No hablo de olvidar sino de “comprender” y «aceptar» que tu vida sigue. Deja de revivir esa vieja y mala decisión, lo que te sacaron, aquellas pérdidas, ese descuido, el engaño, no haber dicho o hecho, el abandono, etc.  

¿Por qué? Porque cada vez que lo haces vuelves a sentir dolor. Las respuestas están allí, pero no siempre de la forma que nos hubiese gustado recibirlas. Si miras a tu alrededor, si miras tu vida hoy, tal vez aceptes que lo que pasó, también es parte de tu vida y comprendas que todo lo bueno que has creado; en parte, fue gracias a aquello que aún sigues sin entender.

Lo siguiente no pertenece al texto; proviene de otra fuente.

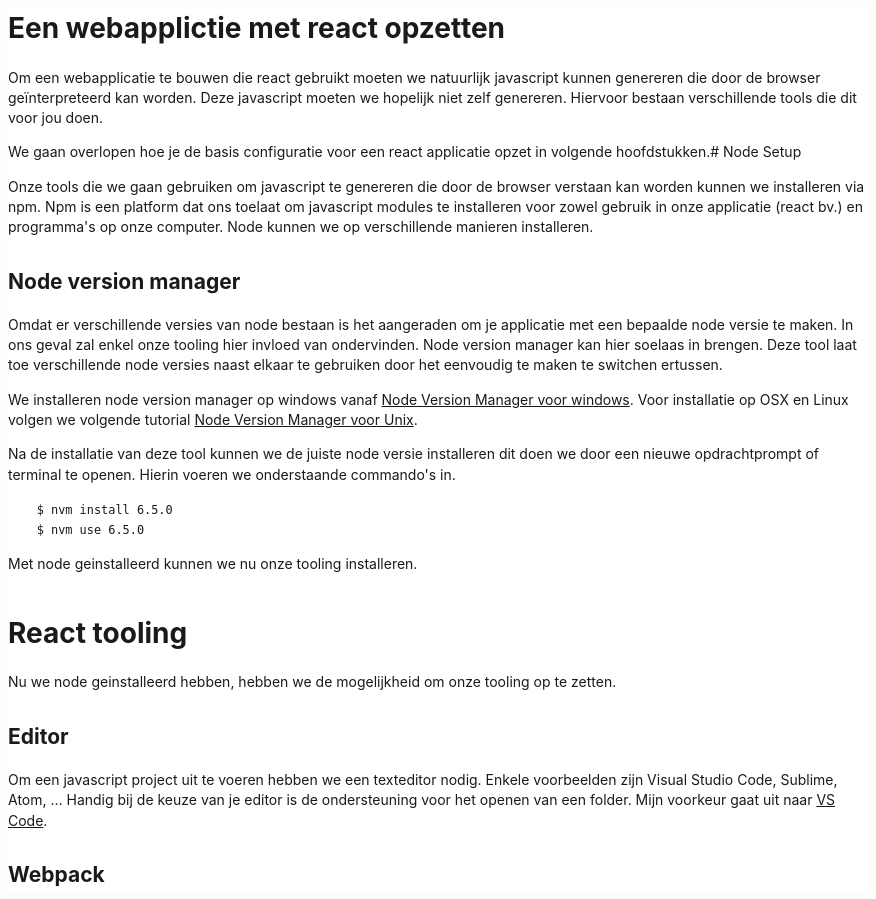 # Een webapplictie met react opzetten

Om een webapplicatie te bouwen die react gebruikt moeten we natuurlijk javascript kunnen genereren die door de browser geïnterpreteerd kan worden.
Deze javascript moeten we hopelijk niet zelf genereren. Hiervoor bestaan verschillende tools die dit voor jou doen.

We gaan overlopen hoe je de basis configuratie voor een react applicatie opzet in volgende hoofdstukken.# Node Setup

Onze tools die we gaan gebruiken om javascript te genereren die door de browser verstaan kan worden kunnen we installeren via npm.
Npm is een platform dat ons toelaat om javascript modules te installeren voor zowel gebruik in onze applicatie (react bv.) en programma's op onze computer.
Node kunnen we op verschillende manieren installeren.

## Node version manager

Omdat er verschillende versies van node bestaan is het aangeraden om je applicatie met een bepaalde node versie te maken. In ons geval zal enkel onze tooling hier invloed van ondervinden.
Node version manager kan hier soelaas in brengen. Deze tool laat toe verschillende node versies naast elkaar te gebruiken door het eenvoudig te maken te switchen ertussen.

We installeren node version manager op windows vanaf [Node Version Manager voor windows](https://github.com/coreybutler/nvm-windows/releases/download/1.1.1/nvm-setup.zip).
Voor installatie op OSX en Linux volgen we volgende tutorial [Node Version Manager voor Unix](https://github.com/creationix/nvm#installation).

Na de installatie van deze tool kunnen we de juiste node versie installeren dit doen we door een nieuwe opdrachtprompt of terminal te openen.
Hierin voeren we onderstaande commando's in.

```bash
    $ nvm install 6.5.0
    $ nvm use 6.5.0
``` 

Met node geinstalleerd kunnen we nu onze tooling installeren.
# React tooling

Nu we node geinstalleerd hebben, hebben we de mogelijkheid om onze tooling op te zetten.

## Editor

Om een javascript project uit te voeren hebben we een texteditor nodig. Enkele voorbeelden zijn Visual Studio Code, Sublime, Atom, ...
Handig bij de keuze van je editor is de ondersteuning voor het openen van een folder. Mijn voorkeur gaat uit naar [VS Code](https://www.visualstudio.com/en-us/products/code-vs.aspx).

## Webpack
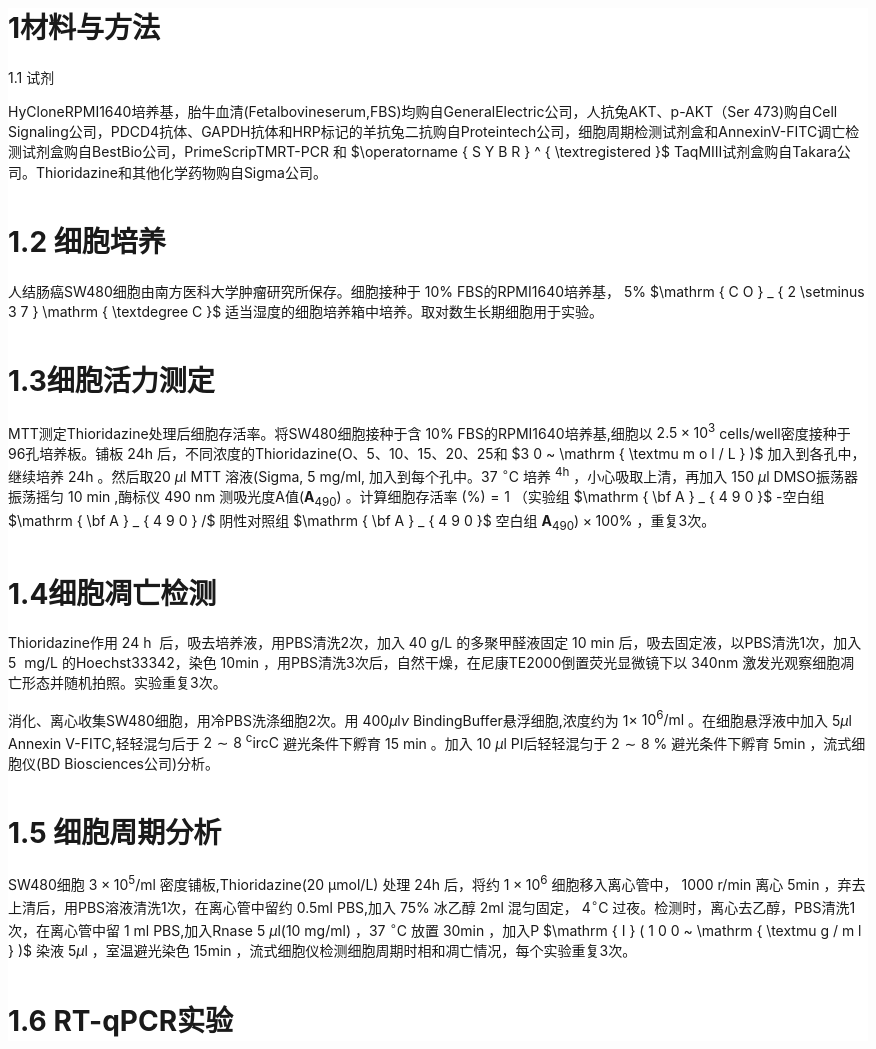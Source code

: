 # 1材料与方法

1.1 试剂

HyCloneRPMI1640培养基，胎牛血清(Fetalbovineserum,FBS)均购自GeneralElectric公司，人抗兔AKT、p-AKT（Ser 473)购自Cell Signaling公司，PDCD4抗体、GAPDH抗体和HRP标记的羊抗兔二抗购自Proteintech公司，细胞周期检测试剂盒和AnnexinV-FITC调亡检测试剂盒购自BestBio公司，PrimeScripTMRT-PCR 和 $\operatorname { S Y B R } ^ { \textregistered }$ TaqMⅡI试剂盒购自Takara公司。Thioridazine和其他化学药物购自Sigma公司。

# 1.2 细胞培养

人结肠癌SW480细胞由南方医科大学肿瘤研究所保存。细胞接种于 $10 \%$ FBS的RPMI1640培养基， $5 \%$ $\mathrm { C O } _ { 2 \setminus 3 7 } \mathrm { \textdegree C }$ 适当湿度的细胞培养箱中培养。取对数生长期细胞用于实验。

# 1.3细胞活力测定

MTT测定Thioridazine处理后细胞存活率。将SW480细胞接种于含 $10 \%$ FBS的RPMI1640培养基,细胞以 $2 . 5 \times 1 0 ^ { 3 }$ cells/well密度接种于96孔培养板。铺板 $2 4 \mathrm { h }$ 后，不同浓度的Thioridazine(O、5、10、15、20、25和 $3 0 ~ \mathrm { \textmu m o l / L } )$ 加入到各孔中，继续培养 $2 4 \mathrm { h }$ 。然后取$2 0 ~  { \mu \mathrm { l } } ~  { \mathrm { M T T } }$ 溶液(Sigma, $5 ~ \mathrm { m g / m l } ,$ 加入到每个孔中。$3 7 ~ \mathrm { ^ { \circ } C }$ 培养 $^ { 4 \mathrm { h } }$ ，小心吸取上清，再加入 $1 5 0 ~ \mu \mathrm { l }$ DMSO振荡器振荡摇匀 $1 0 ~ \mathrm { m i n }$ ,酶标仪 $4 9 0 ~ \mathrm { n m }$ 测吸光度A值$\left( \mathbf { A } _ { 4 9 0 } \right)$ 。计算细胞存活率 $( \% ) { = } 1$ （实验组 $\mathrm { \bf A } _ { 4 9 0 }$ -空白组 $\mathrm { \bf A } _ { 4 9 0 } /$ 阴性对照组 $\mathrm { \bf A } _ { 4 9 0 }$ 空白组 $\mathbf { A } _ { 4 9 0 } ) { \times } 1 0 0 \%$ ，重复3次。

# 1.4细胞凋亡检测

Thioridazine作用 $2 4 \mathrm { ~ h ~ }$ 后，吸去培养液，用PBS清洗2次，加入 $4 0 ~ \mathrm { g / L }$ 的多聚甲醛液固定 $1 0 ~ \mathrm { m i n }$ 后，吸去固定液，以PBS清洗1次，加入 $5 \ \mathrm { \ m g / L }$ 的Hoechst33342，染色 $1 0 \mathrm { m i n }$ ，用PBS清洗3次后，自然干燥，在尼康TE2000倒置荧光显微镜下以 $3 4 0 \mathrm { n m }$ 激发光观察细胞凋亡形态并随机拍照。实验重复3次。

消化、离心收集SW480细胞，用冷PBS洗涤细胞2次。用 $4 0 0 \mu \mathrm { l } \nu$ BindingBuffer悬浮细胞,浓度约为 $1 \times$ $1 0 ^ { 6 } / \mathrm { m l }$ 。在细胞悬浮液中加入 ${ 5 \mu \mathrm { l } }$ Annexin V-FITC,轻轻混匀后于 $2 { \sim } 8 \ \mathrm { { ^ circ C } }$ 避光条件下孵育 $1 5 ~ \mathrm { m i n }$ 。加入 $1 0 ~ \mu \mathrm { l }$ PI后轻轻混匀于 $2 { \sim } 8 ~ \mathrm { \% }$ 避光条件下孵育 $5 \mathrm { m i n }$ ，流式细胞仪(BD Biosciences公司)分析。

# 1.5 细胞周期分析

SW480细胞 $3 \times 1 0 ^ { 5 } / \mathrm { m l }$ 密度铺板,Thioridazine$\scriptstyle ( 2 0 { \mathrm { ~ \mu m o l / L } } )$ 处理 $2 4 \mathrm { h }$ 后，将约 $1 \times 1 0 ^ { 6 }$ 细胞移入离心管中， $1 0 0 0 ~ \mathrm { r / m i n }$ 离心 $5 \mathrm { m i n }$ ，弃去上清后，用PBS溶液清洗1次，在离心管中留约 $0 . 5 { \mathrm { m l } }$ PBS,加入 $7 5 \%$ 冰乙醇 $2 \mathrm { m l }$ 混匀固定， $4 \mathrm { { ^ { \circ } C } }$ 过夜。检测时，离心去乙醇，PBS清洗1次，在离心管中留 $1 ~ \mathrm { m l }$ PBS,加入Rnase $5 ~ { \mu \mathrm { l } } ( 1 0 ~ \mathrm { m g / m l } )$ ，$3 7 ~ \mathrm { { ^ { \circ } C } }$ 放置 $3 0 \mathrm { m i n }$ ，加入P $\mathrm { I } ( 1 0 0 ~ \mathrm { \textmu g / m l } )$ 染液 ${ 5 \mu \mathrm { l } }$ ，室温避光染色 $1 5 \mathrm { m i n }$ ，流式细胞仪检测细胞周期时相和凋亡情况，每个实验重复3次。

# 1.6 RT-qPCR实验
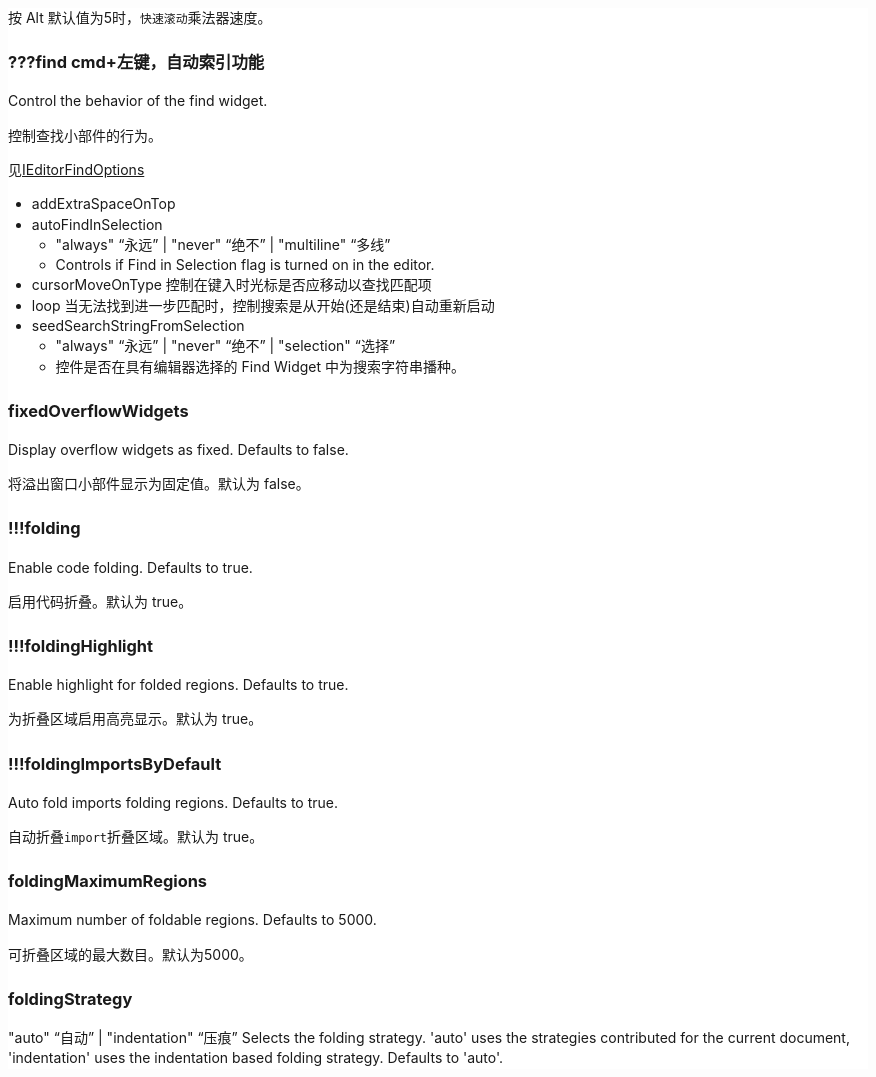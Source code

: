 按 Alt 默认值为5时，`快速滚动`乘法器速度。


### ???find cmd+左键，自动索引功能
Control the behavior of the find widget.

控制查找小部件的行为。

见[IEditorFindOptions](https://microsoft.github.io/monaco-editor/api/interfaces/monaco.editor.IEditorFindOptions.html)

- addExtraSpaceOnTop 
- autoFindInSelection  
  - "always" “永远” | "never" “绝不” | "multiline" “多线”
  - Controls if Find in Selection flag is turned on in the editor.
- cursorMoveOnType 控制在键入时光标是否应移动以查找匹配项
- loop 当无法找到进一步匹配时，控制搜索是从开始(还是结束)自动重新启动
- seedSearchStringFromSelection
  - "always" “永远” | "never" “绝不” | "selection" “选择”
  - 控件是否在具有编辑器选择的 Find Widget 中为搜索字符串播种。

### fixedOverflowWidgets
Display overflow widgets as fixed. Defaults to false.

将溢出窗口小部件显示为固定值。默认为 false。


### !!!folding
Enable code folding. Defaults to true.

启用代码折叠。默认为 true。


### !!!foldingHighlight
Enable highlight for folded regions. Defaults to true.

为折叠区域启用高亮显示。默认为 true。


### !!!foldingImportsByDefault
Auto fold imports folding regions. Defaults to true.

自动折叠`import`折叠区域。默认为 true。


### foldingMaximumRegions
Maximum number of foldable regions. Defaults to 5000.

可折叠区域的最大数目。默认为5000。


### foldingStrategy
"auto" “自动” | "indentation" “压痕”
Selects the folding strategy. 'auto' uses the strategies contributed for the current document, 'indentation' uses the indentation based folding strategy. Defaults to 'auto'.
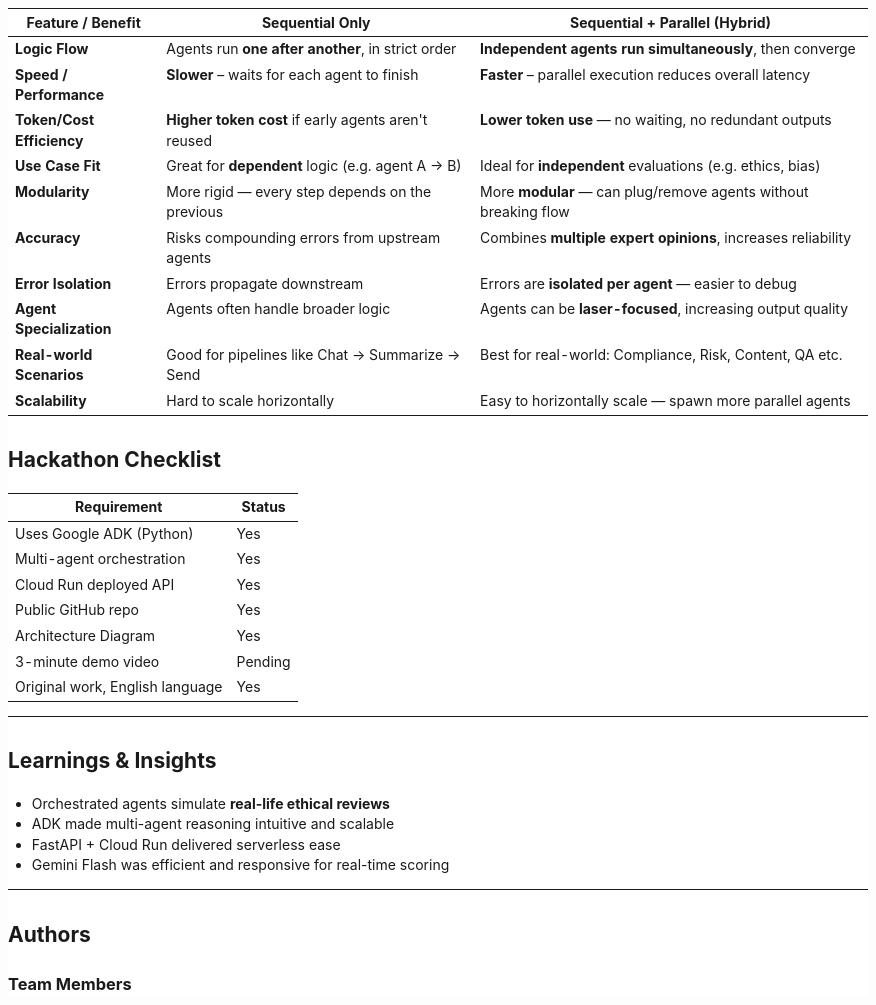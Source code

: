 | Feature / Benefit            | **Sequential Only**                                 | **Sequential + Parallel (Hybrid)**                              |
| ---------------------------- | --------------------------------------------------- | --------------------------------------------------------------- |
| **Logic Flow**               | Agents run **one after another**, in strict order   | **Independent agents run simultaneously**, then converge        |
| **Speed / Performance**      | **Slower** – waits for each agent to finish         | **Faster** – parallel execution reduces overall latency         |
| **Token/Cost Efficiency**    | **Higher token cost** if early agents aren't reused | **Lower token use** — no waiting, no redundant outputs          |
| **Use Case Fit**             | Great for **dependent** logic (e.g. agent A → B)    | Ideal for **independent** evaluations (e.g. ethics, bias)       |
| **Modularity**               | More rigid — every step depends on the previous     | More **modular** — can plug/remove agents without breaking flow |
| **Accuracy**                 | Risks compounding errors from upstream agents       | Combines **multiple expert opinions**, increases reliability    |
| **Error Isolation**          | Errors propagate downstream                         | Errors are **isolated per agent** — easier to debug             |
| **Agent Specialization**     | Agents often handle broader logic                   | Agents can be **laser-focused**, increasing output quality      |
| **Real-world Scenarios**     | Good for pipelines like Chat → Summarize → Send     | Best for real-world: Compliance, Risk, Content, QA etc.         |
| **Scalability**              | Hard to scale horizontally                          | Easy to horizontally scale — spawn more parallel agents         |

## Hackathon Checklist

| Requirement                     | Status |
| ------------------------------- | ------ |
| Uses Google ADK (Python)        | Yes    |
| Multi-agent orchestration       | Yes    |
| Cloud Run deployed API          | Yes    |
| Public GitHub repo              | Yes    |
| Architecture Diagram            | Yes    |
| 3-minute demo video             | Pending|
| Original work, English language | Yes    |

---

## Learnings & Insights

* Orchestrated agents simulate **real-life ethical reviews**
* ADK made multi-agent reasoning intuitive and scalable
* FastAPI + Cloud Run delivered serverless ease
* Gemini Flash was efficient and responsive for real-time scoring

---

## Authors

### Team Members
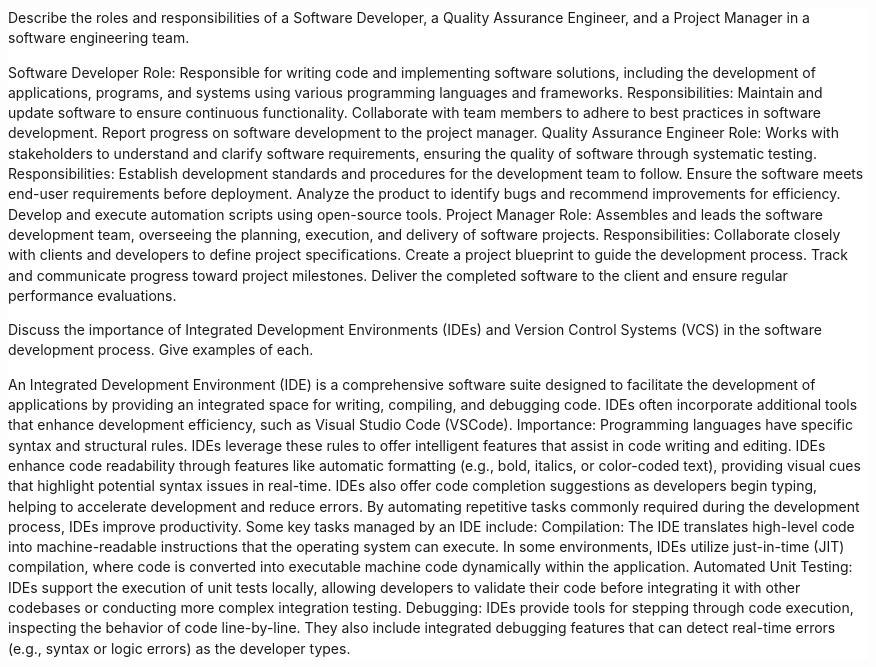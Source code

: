 

Describe the roles and responsibilities of a Software Developer, a Quality Assurance Engineer, and a Project Manager in a software engineering team.

Software Developer
Role: Responsible for writing code and implementing software solutions, including the development of applications, programs, and systems using various programming languages and frameworks.
Responsibilities:
Maintain and update software to ensure continuous functionality.
Collaborate with team members to adhere to best practices in software development.
Report progress on software development to the project manager.
Quality Assurance Engineer
Role: Works with stakeholders to understand and clarify software requirements, ensuring the quality of software through systematic testing.
Responsibilities:
Establish development standards and procedures for the development team to follow.
Ensure the software meets end-user requirements before deployment.
Analyze the product to identify bugs and recommend improvements for efficiency.
Develop and execute automation scripts using open-source tools.
Project Manager
Role: Assembles and leads the software development team, overseeing the planning, execution, and delivery of software projects.
Responsibilities:
Collaborate closely with clients and developers to define project specifications.
Create a project blueprint to guide the development process.
Track and communicate progress toward project milestones.
Deliver the completed software to the client and ensure regular performance evaluations.


Discuss the importance of Integrated Development Environments (IDEs) and Version Control Systems (VCS) in the software development process. Give examples of each.

An Integrated Development Environment (IDE) is a comprehensive software suite designed to facilitate the development of applications by providing an integrated space for writing, compiling, and debugging code. IDEs often incorporate additional tools that enhance development efficiency, such as Visual Studio Code (VSCode).
Importance:
Programming languages have specific syntax and structural rules. IDEs leverage these rules to offer intelligent features that assist in code writing and editing.
IDEs enhance code readability through features like automatic formatting (e.g., bold, italics, or color-coded text), providing visual cues that highlight potential syntax issues in real-time.
IDEs also offer code completion suggestions as developers begin typing, helping to accelerate development and reduce errors.
By automating repetitive tasks commonly required during the development process, IDEs improve productivity. Some key tasks managed by an IDE include:
Compilation: The IDE translates high-level code into machine-readable instructions that the operating system can execute. In some environments, IDEs utilize just-in-time (JIT) compilation, where code is converted into executable machine code dynamically within the application.
Automated Unit Testing: IDEs support the execution of unit tests locally, allowing developers to validate their code before integrating it with other codebases or conducting more complex integration testing.
Debugging: IDEs provide tools for stepping through code execution, inspecting the behavior of code line-by-line. They also include integrated debugging features that can detect real-time errors (e.g., syntax or logic errors) as the developer types.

Te propongo que cambies tu pregunta del ¿POR QUÉ? a ¿PARA QUÉ SUCEDIÓ? Y enfoca tu atención en los aspectos positivos que tuviste que generar para superarlo. ¿Qué otros caminos tuviste que abrir? ¿A quién conociste? ¿Qué lograste? ¿Qué aprendiste? ¿Qué nuevas fortalezas creaste?

Recuerda que Aceptar no es comprender, sino dejar de fluir hacia donde no lo necesitas. Aceptar es dejar ir, liberarse. Comprender es reconocer, darte cuenta quién eres.

Aprender es el fin, significa no repetir la historia y seguir creciendo en el camino.